The way forward was obviously
learning how to practice some different strategies herself.
Healing, not curing.
Whether a physical malady
that can lead us into unique wisdom
because it resides in our vulnerability and fears;
or an emotional and spiritual wound
that holds whispers and insights
leading toward transformation,
it is our openness to healing
that makes the difference.
Openness is like flexibility,
learned and practiced
rather than innate and only given to some.
Some of us are more flexible than others,
but all of us can increase our flexibility
by stretching
and exercise
and intentional effort.
Openness is the same way.
Some of us may be more naturally open
to life and learning and risk-taking than others,
but all of us can engage in practices
that stretch and strengthen our ability to be open.
Courting change is one of those ways.
Practicing change, is actually a very good therapy.
My dad was 93 when he died
and had never even used an ATM card
even though they had been around for a generation.
My mother-in-law is approaching 90
and emails her grandchildren near and far.
My dad, who I loved dearly,
did not practice change
and in fact became less and less flexible
physically and in every other way,
while my mother-in-law
has pushed and been pushed against the limits of life
and been rewarded by falling in love in her eighties
and receiving a whole new life
that would otherwise have eluded her.
Change is NOT something that just happens to us,
we can actually practice it
because it will help us become more open.
Our temptation is usually just the opposite:
we prefer to preserve what we know
and circle the wagons to protect it.
But as is so often true in life,
our instinct is just the opposite of what we need to do
if healing and transformation
have a hope of being conceived.
Walking into our fear
is another practice that fosters openness.
Again, fear generally evokes an instinct to escape or fight.
But if we can walk into our fear,
even just a little step at a time –
maybe even just sticking a toe in –
and listen to our fear
then we will gain significant flexibility and openness
in addition to a good bit of wisdom.
Healing is no accident.
It is a reward for openness –
not as in reward and punishment
being administered from on high,
but a simple cause and effect.
The more open we are
the more healing we will encounter.
They are an intimate couple
and we can do things to practice openness
and so increase our opportunities for healing.
This is just one more way
that spirituality is a practice
that takes place in the mud of ordinary, every day life
rather than some spooky supernatural thing.
Except that it is supernatural
in that God has created the universe, and us, this way.
Practice change.
Become more open.
Experience healing.
Cam,
I thoroughly enjoyed this but more over than that, I needed to read this, needed to hear this bit of stretching, this bit of wisdom.
Thanks
Glad if it hit the spot – preaching to myself as well!
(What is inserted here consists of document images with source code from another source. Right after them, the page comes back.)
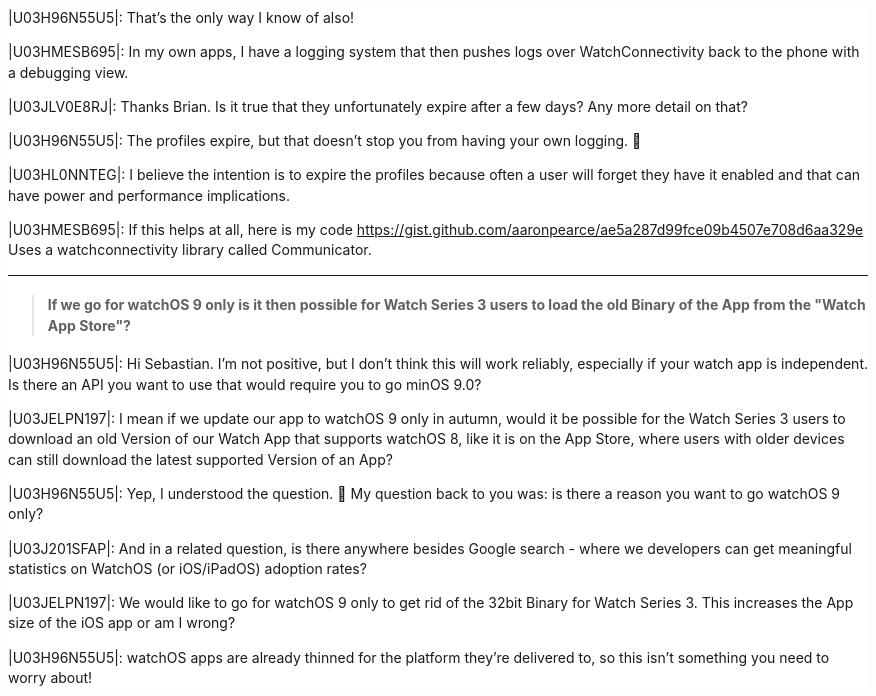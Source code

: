 |U03H96N55U5|:
That’s the only way I know of also!

|U03HMESB695|:
In my own apps, I have a logging system that then pushes logs over WatchConnectivity back to the phone with a debugging view.

|U03JLV0E8RJ|:
Thanks Brian. Is it true that they unfortunately expire after a few days? Any more detail on that?

|U03H96N55U5|:
The profiles expire, but that doesn’t stop you from having your own logging. :slightly_smiling_face:

|U03HL0NNTEG|:
I believe the intention is to expire the profiles because often a user will forget they have it enabled and that can have power and performance implications.

|U03HMESB695|:
If this helps at all, here is my code <https://gist.github.com/aaronpearce/ae5a287d99fce09b4507e708d6aa329e> Uses a watchconnectivity library called Communicator.

--- 
> ####  If we go for watchOS 9 only is it then possible for Watch Series 3 users to load the old Binary of the App from the  "Watch App Store"?


|U03H96N55U5|:
Hi Sebastian. I’m not positive, but I don’t think this will work reliably, especially if your watch app is independent. Is there an API you want to use that would require you to go minOS 9.0?

|U03JELPN197|:
I mean if we update our app to watchOS 9 only in autumn, would it be possible for the Watch Series 3 users to download an old Version of our Watch App that supports watchOS 8, like it is on the App Store, where  users with older devices can still download the latest supported Version of an App?

|U03H96N55U5|:
Yep, I understood the question. :slightly_smiling_face: My question back to you was: is there a reason you want to go watchOS 9 only?

|U03J201SFAP|:
And in a related question, is there anywhere besides Google search - where we developers can get meaningful statistics on WatchOS (or iOS/iPadOS) adoption rates?

|U03JELPN197|:
We would like to go for watchOS 9 only to get rid of the 32bit Binary for Watch Series 3. This increases the App size of the iOS app or am I wrong?

|U03H96N55U5|:
watchOS apps are already thinned for the platform they’re delivered to, so this isn’t something you need to worry about!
I guess that I’ve been unable to understand the distinction between “healing” and “curing” – that is until now. Thank you for that, BTW. Your example could be a great guy whom we met through a series of workshops in your “earlier Trinity” position. To this day our daughter speaks fondly of him; and for reasons known only to her, he may have been a source of her own healing. She had been experiencing zero success with pregnancies – none of them seem to “stick” – and I can now “put it out there” that this great guy’s story of remission, healing, and the interaction that he and my daughter had may have laid out a new path to her success – and ultimately to the birth of her twins, Noah and Adelaide. They are now six-and-a-half, and are finishing up kindergarten “in sixteen days” – as I was informed yesterday afternoon. Thank you again, Cam, for your excellent insights – and sharing them in this venue – and, if I may without revealing anything that I mustn’t – thank you, Bob. Rest in Peace.
You’re welcome, and healing has a way of rippling outward. Thanks for letting me know about that one.
Dear Cam,
Thank you so very much for your piece on healing. I’m planning to leave it on my computer so that I can look at it from time to time.
Wishing you a sweet day,
Diana “You can make it up the stairs, Mama”
You can make it up the stairs, Mama! Heal on!